Some military law specialists said the court of public opinion was likely to weigh as heavily in this case as the legal issues, which is why Ridgeway's testimony - the first time a guard has admitted to crimes while on duty - was so important to the prosecution, and why the venue was so important to the other defendants.
Mark Hulkower, a lawyer for one of the guards, said the lawyers believed Salt Lake City would provide a jury pool "where people are more sympathetic to the experiences of coming under enemy fire."
The five guards charged in the indictment were Paul Slough, 29, of Keller, Texas; Nicholas Slatten, 24, of Sparta, Tennessee; Evan Liberty, 26, of Rochester, New Hampshire; Dustin Heard, 27, of Maryville, Tennessee; and Donald Ball, 26, of West Valley City, Utah.
At a news conference in Washington, the prosecutors said the indictments were the culmination of one of the most complicated investigations in the history of the FBI, involving 10 agents who interviewed hundreds of witnesses during at least four trips to Iraq.
According to the indictments, the Blackwater guards disobeyed orders by leaving their base to respond to reports of a car bomb.
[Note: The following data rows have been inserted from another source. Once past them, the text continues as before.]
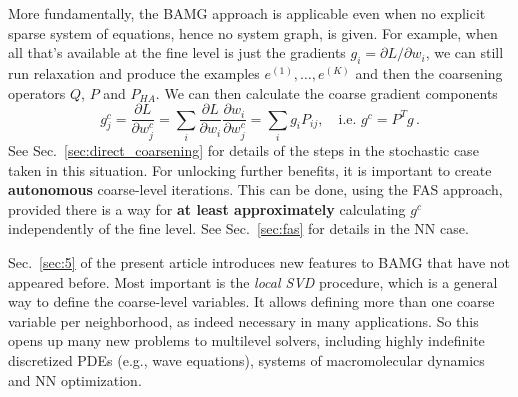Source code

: \documentclass{article} %
\begin{document}
More fundamentally, the BAMG approach is applicable even when no explicit sparse system of equations, hence no system graph, is given. For example, when all that's available at the fine level is just the gradients $g_i = \partial L/\partial w_i$, we can still run relaxation and produce the examples $e^{(1)},\dots,e^{(K)}$ and then the coarsening operators $Q$, $P$ and $P_{HA}$. We can then calculate the coarse gradient components
$$
	g^c_j = \frac{\partial L}{\partial w^c_j} =
	\sum_i \frac{\partial L}{\partial w_i} \frac{\partial w_i}{\partial w_j^c} =
	\sum_i g_i P_{ij}, \quad {\mbox{i.e. }} g^c = P^T g\,.
$$
See Sec.~\ref{sec:direct_coarsening} for details of the steps in the stochastic case taken in this situation. For unlocking further benefits, it is important to create \textbf{autonomous} coarse-level iterations. This can be done, using the FAS approach, provided there is a way for \textbf{at least approximately} calculating $g^c$ independently of the fine level. See Sec.~\ref{sec:fas} for details in the NN case.

Sec.~\ref{sec:5} of the present article introduces new features to BAMG that have not appeared before. Most important is the {\it local SVD} procedure, which is a general way to define the coarse-level variables. It allows defining more than one coarse variable per neighborhood, as indeed necessary in many applications. So this opens up many new problems to multilevel solvers, including highly indefinite discretized PDEs (e.g., wave equations), systems of macromolecular dynamics and NN optimization.
\end{document}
Upon arriving at Nisour Square, the indictments said, the guards moved into the circle against the flow of traffic and, without warning, began firing
The shootings were without provocation or justification, said Patrick Rowan, the assistant attorney general for national security. "The consequences were devastating," he said.
Blackwater has not publicly said whether it is paying the legal fees of the guards charged in the case, although a company spokeswoman said last week that Blackwater did cover legal expenses in some instances.